I. A lawyer acting on behalf of an issuer in preparing documents describing the issuance of nonexempt securities
II. A lawyer acting on behalf of a broker-dealer who prepares documents describing the sales or purchase of securities to the general public
III. A partner or officer of a broker-dealer whose only securities activity is the purchase of shares of an issuer for his personal investment account
IV. An officer of an issuer who sells shares of the issuer’s stock to employees without receiving any special compensation
A) I, II, III, and IV
B) II and III
C) I and II
D) II, III, and IV
A
An agent is described in the Uniform Securities Act as an individual, other than a broker-dealer or issuer, who represents a BD or issuer in effecting transactions in securities. The lawyer is not engaged in effecting securities transactions on behalf of the issuer or BD. Therefore, the lawyer is not considered an agent subject to regulation by the Uniform Securities Act. A partner (or anyone else) of a securities firm making a personal investment is not an agent. An officer of an issuer not receiving any compensation for sales of the issuer’s stock to employees is not an agent under the USA.
LO 2.f
The Uniform Securities Act excludes from the definition of agent individuals who represent certain issuers in the sale of their securities. An individual representing which of the following issuers qualifies for that exclusion?
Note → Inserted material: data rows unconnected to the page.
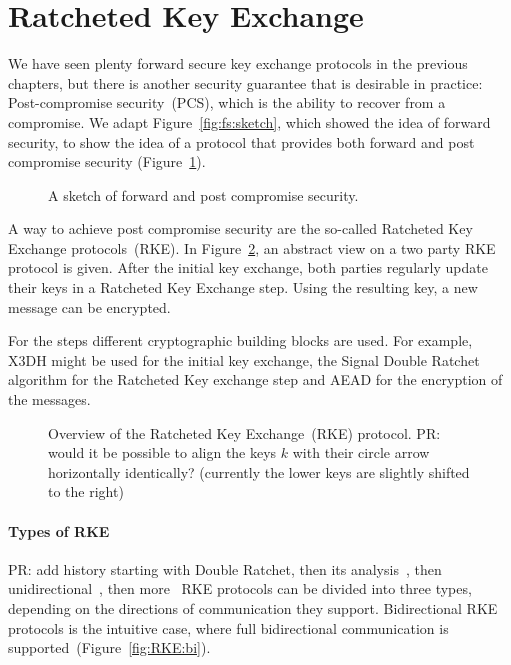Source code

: \section{Ratcheted Key Exchange}
\label{sec:rke}

We have seen plenty forward secure key exchange protocols in the previous chapters, but there is another security guarantee that is desirable in practice:
Post-compromise security~(PCS), which is the ability to recover from a compromise.
We adapt Figure~\ref{fig:fs:sketch}, which showed the idea of forward security, to show the idea of a protocol that provides both forward and post compromise security (Figure~\ref{fig:rke:pcs_fs_overview}).

\begin{figure}[!ht]
    \centering
    
    \caption{A sketch of forward and post compromise security.}
    \label{fig:rke:pcs_fs_overview}
\end{figure}

A way to achieve post compromise security are the so-called Ratcheted Key Exchange protocols~(RKE).
In Figure~\ref{fig:rke:overview}, an abstract view on a two party RKE protocol is given.
After the initial key exchange, both parties regularly update their keys in a Ratcheted Key Exchange step.
Using the resulting key, a new message can be encrypted.

For the steps different cryptographic building blocks are used.
For example, X3DH might be used for the initial key exchange, the Signal Double Ratchet algorithm for the Ratcheted Key exchange step and AEAD for the encryption of the messages.

\begin{figure}[!ht]
    \centering
    
    \caption{Overview of the Ratcheted Key Exchange~(RKE) protocol.
    \alert{PR: would it be possible to align the keys $k$ with their circle arrow horizontally identically? (currently the lower keys are slightly shifted to the right)}}
    \label{fig:rke:overview}
\end{figure}

\paragraph{Types of RKE}
\alert{PR: add history starting with Double Ratchet, then its analysis~\cite{JC:CCDGS20}, then unidirectional~\cite{C:BSJNS17}, then more~\cite{C:PoeRos18}}
RKE protocols can be divided into three types, depending on the directions of communication they support.
Bidirectional RKE protocols is the intuitive case, where full bidirectional communication is supported~(Figure~\ref{fig:RKE:bi}).

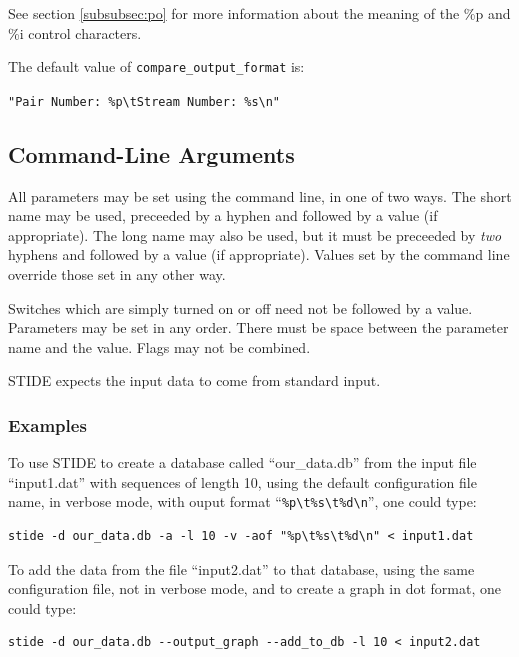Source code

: \documentclass{amsart}
\begin{document}
See section \ref{subsubsec:po} for more information about the meaning
of the \%p and \%i control characters.

The default value of {\tt compare\_output\_format} is:

\vspace{5pt}

\verb+"Pair Number: %p\tStream Number: %s\n"+

\subsection{Command-Line Arguments}
All parameters may be set using the command line, in one of two ways.
The short name may be used, preceeded by a hyphen and followed by a
value (if appropriate).  The long name may also be used, but it must
be preceeded by {\it two} hyphens and followed by a value (if
appropriate).  Values set by the command line override those set in
any other way.

Switches which are simply turned on or off need not be followed by a
value.  Parameters may be set in any order. There must be space
between the parameter name and the value.  Flags may not be combined.

STIDE expects the input data to come from standard input.

\subsubsection{Examples}

To use STIDE to create a database called ``our\_data.db'' from the
input file ``input1.dat'' with sequences of length 10, using the
default configuration file name, in verbose mode, with ouput format
``\verb+%p\t%s\t%d\n+'',  one could type:

\vspace{5pt}

\begin{verbatim}
stide -d our_data.db -a -l 10 -v -aof "%p\t%s\t%d\n" < input1.dat
\end{verbatim}

\vspace{5pt}

To add the data from the file ``input2.dat'' to that database, using
the same configuration file, not in verbose mode, and to create a
graph in dot format, one could type:

\vspace{5pt}

\begin{verbatim}
stide -d our_data.db --output_graph --add_to_db -l 10 < input2.dat
\end{verbatim}
\end{document}
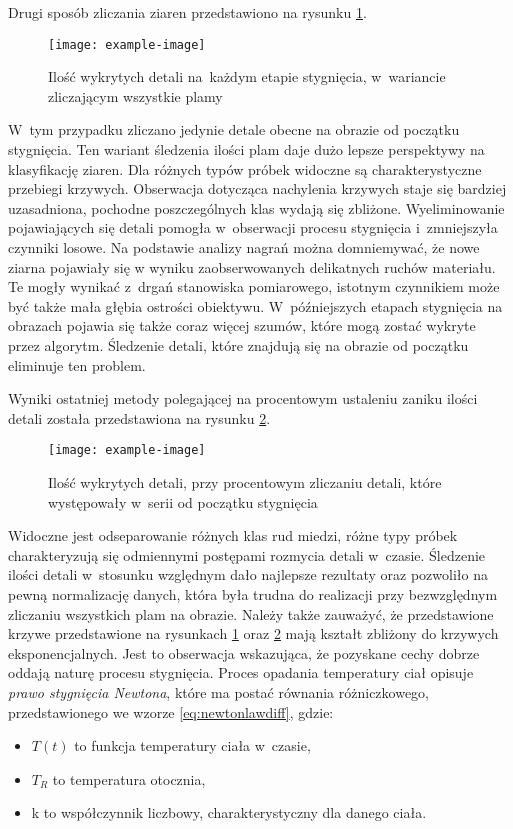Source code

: Drugi sposób zliczania ziaren przedstawiono na rysunku \ref{fig:blobchartrem}.
\begin{figure}[htbp]
    \centering
    \texttt{[image: example-image]}
    \caption{Ilość wykrytych detali na~każdym etapie stygnięcia, w~wariancie
             zliczającym wszystkie plamy}
    \label{fig:blobchartrem}
\end{figure}
W~tym przypadku zliczano jedynie detale obecne na obrazie od początku
stygnięcia.
Ten wariant śledzenia ilości plam daje dużo lepsze perspektywy na klasyfikację
ziaren.
Dla różnych typów próbek widoczne są charakterystyczne przebiegi krzywych.
Obserwacja dotycząca nachylenia krzywych staje się bardziej uzasadniona,
pochodne poszczególnych klas wydają się zbliżone.
Wyeliminowanie pojawiających się detali pomogła w~obserwacji procesu
stygnięcia i~zmniejszyła czynniki losowe.
Na podstawie analizy nagrań można domniemywać, że nowe ziarna pojawiały
się w wyniku zaobserwowanych delikatnych ruchów materiału.
Te mogły wynikać z~drgań stanowiska pomiarowego, istotnym czynnikiem może
być także mała głębia ostrości obiektywu.
W~późniejszych etapach stygnięcia na obrazach pojawia się także coraz więcej
szumów, które mogą zostać wykryte przez algorytm.
Śledzenie detali, które znajdują się na obrazie od początku eliminuje ten
problem.

Wyniki ostatniej metody polegającej na procentowym ustaleniu zaniku ilości
detali została przedstawiona na rysunku \ref{fig:blobcharperc}.
\begin{figure}[htbp]
    \centering
    \texttt{[image: example-image]}
    \caption{Ilość wykrytych detali, przy procentowym zliczaniu detali, które
             występowały w~serii od początku stygnięcia}
    \label{fig:blobcharperc}
\end{figure}
Widoczne jest odseparowanie różnych klas rud miedzi, różne typy próbek
charakteryzują się odmiennymi postępami rozmycia detali w~czasie.
Śledzenie ilości detali w~stosunku względnym dało najlepsze rezultaty
oraz pozwoliło na pewną normalizację danych, która była trudna do realizacji
przy bezwzględnym zliczaniu wszystkich plam na obrazie.
Należy także zauważyć, że przedstawione krzywe przedstawione na rysunkach
\ref{fig:blobchartrem} oraz \ref{fig:blobcharperc} mają kształt zbliżony
do krzywych eksponencjalnych.
Jest to obserwacja wskazująca, że pozyskane cechy dobrze oddają naturę procesu
stygnięcia.
Proces opadania temperatury ciał opisuje \emph{prawo stygnięcia Newtona},
które ma postać równania różniczkowego, przedstawionego we wzorze
\ref{eq:newtonlawdiff}, gdzie:
\begin{itemize}
	\item $ T \left( t \right) $ to funkcja temperatury ciała w~czasie,
	\item $ T_R $ to temperatura otocznia,
	\item k to współczynnik liczbowy, charakterystyczny dla danego ciała.
\end{itemize}

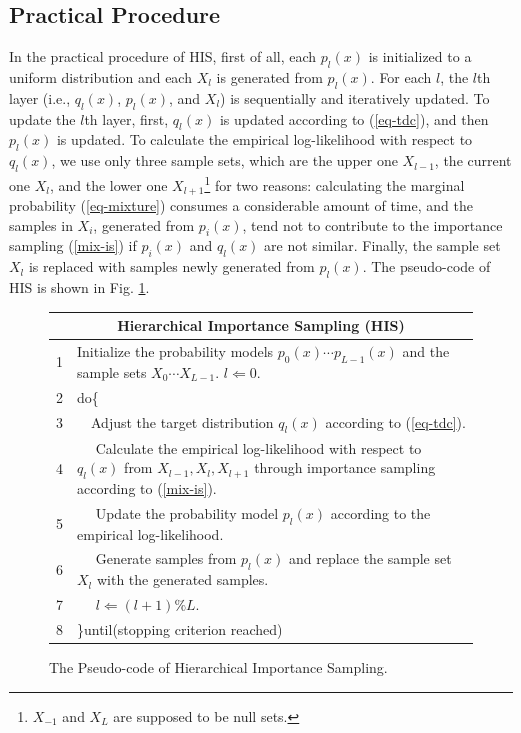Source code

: \subsection{Practical Procedure}
In the practical procedure of HIS,
first of all, each $p_l(x)$
is initialized to a uniform distribution and
each $X_l$ is generated from $p_l(x)$.
For each $l$, the $l$th layer (i.e., $q_l(x)$, $p_l(x)$, and $X_l$) is
sequentially and iteratively updated.
To update the $l$th layer,
first, $q_l(x)$ is updated according to (\ref{eq-tdc}),
and then $p_l(x)$ is updated.
To calculate the empirical log-likelihood with respect to $q_l(x)$,
we use only three sample sets, which are the upper one $X_{l-1}$,
the current one $X_l$, and the lower one $X_{l+1}$\footnote{$X_{-1}$ and
$X_L$ are supposed to be null sets.}
for two reasons:
calculating the marginal probability (\ref{eq-mixture}) consumes a
considerable amount of time, and
the samples in $X_i$, generated from $p_i(x)$, tend not to contribute
to the importance sampling (\ref{mix-is})
if $p_i(x)$ and $q_l(x)$ are not similar.
Finally, the sample set $X_l$ is replaced with
samples newly generated from $p_l(x)$.
The pseudo-code of HIS
is shown in Fig. \ref{his-algo}.

\begin{figure}[t]
\renewcommand{\arraystretch}{1.23}
\centering
\begin{tabular}{lp{.9\linewidth}}
\multicolumn{2}{c}{Hierarchical Importance Sampling (HIS)}\\
\hline
1 & Initialize the probability models $p_0(x) \cdots p_{L-1}(x)$ and
the sample sets $X_0 \cdots X_{L-1}$.
$l \Leftarrow 0$.
\\
2 & do\{ \\
3 & ~~Adjust the target distribution $q_l(x)$ according to (\ref{eq-tdc}).\\
4 & ~~ \parbox[t]{.85\linewidth}{Calculate the empirical log-likelihood with
 respect to $q_l(x)$ from
 $X_{l-1},X_l,X_{l+1}$ through importance sampling according to (\ref{mix-is}).} \\
5 & ~~ \parbox[t]{.85\linewidth}{Update the probability model $p_l(x)$ according to
 the empirical log-likelihood.}\\
6 & ~~ \parbox[t]{.85\linewidth}{Generate samples from $p_l(x)$ and replace
the sample set $X_l$ with the generated samples.}\\
7 & ~~ $l \Leftarrow (l+1)\%L$.\\
8 & \}until(stopping criterion reached)\\
\hline
\end{tabular}
\vspace{3mm}
\caption{The Pseudo-code of Hierarchical Importance Sampling.}
\label{his-algo}
\end{figure}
A) The Midwest Farmers Cooperative, a nonprofit membership cooperative issuing securities solely to members of that cooperative
B) GEMCO Finance Corporation that issues AAA-rated 30-day commercial paper in $100,000 minimum denominations
C) The Eastern Pacific Railroad issuing equipment trust certificates for the purpose of upgrading its fleet of locomotives
D) FINCO Finance Corporation that issues AAA-rated 330-day commercial paper in $25,000 minimum denominations
B
Among the cases where an individual representing the issuer of an exempt security is excluded from the definition of an agent is commercial paper in the three highest rating grades (AAA is the highest) with no more than a 270-day maturity and a minimum denomination of $50,000. Although railroad equipment trust certificates and membership-only sales of securities issued by cooperatives are exempt securities, they are not included in the list of those eligible for the agent’s exclusion. Please check you LEM for that list.
LO 2.f
Under the NASAA Statement of Policy on Dishonest or Unethical Business Practices of Broker-Dealers and Agents, which of the following are required for an agent to lawfully share in the profits of a customer’s account?
I. The customer’s written approval
II. The broker-dealer’s written approval
III. Sharing in proportion to the agent’s financial contribution to the account
A) II and III
B) I and II
C) I, II, and III
D) I and III
B
To share in a customer’s account, written authorization of both the client and the broker-dealer need to be obtained. Unlike FINRA rules, there are no requirements for proportionate sharing.
LO 7.a
Under the Uniform Securities Act, the definition of an investment adviser does not include
I. investment adviser representatives.
II. lawyers and accountants whose investment advisory services are solely incidental to their practices.
III. broker-dealers who offer investment advice on an incidental basis without special compensation for the advice provided.
IV. federal covered investment advisers.
A) I only
B) II and III
C) I, II, and III
D) I, II, III, and IV
D
None of these are included in the term investment adviser as used in the Uniform Securities Act. Federal covered advisers are regulated by the Securities Exchange Commission (SEC). The National Securities Markets Improvement Act of 1996 (NSMIA) prohibits dual registration of IAs by federal and state authorities. If federal covered advisers were defined as IAs under the USA, then they would be subject to the same state registration procedures as local or state IAs.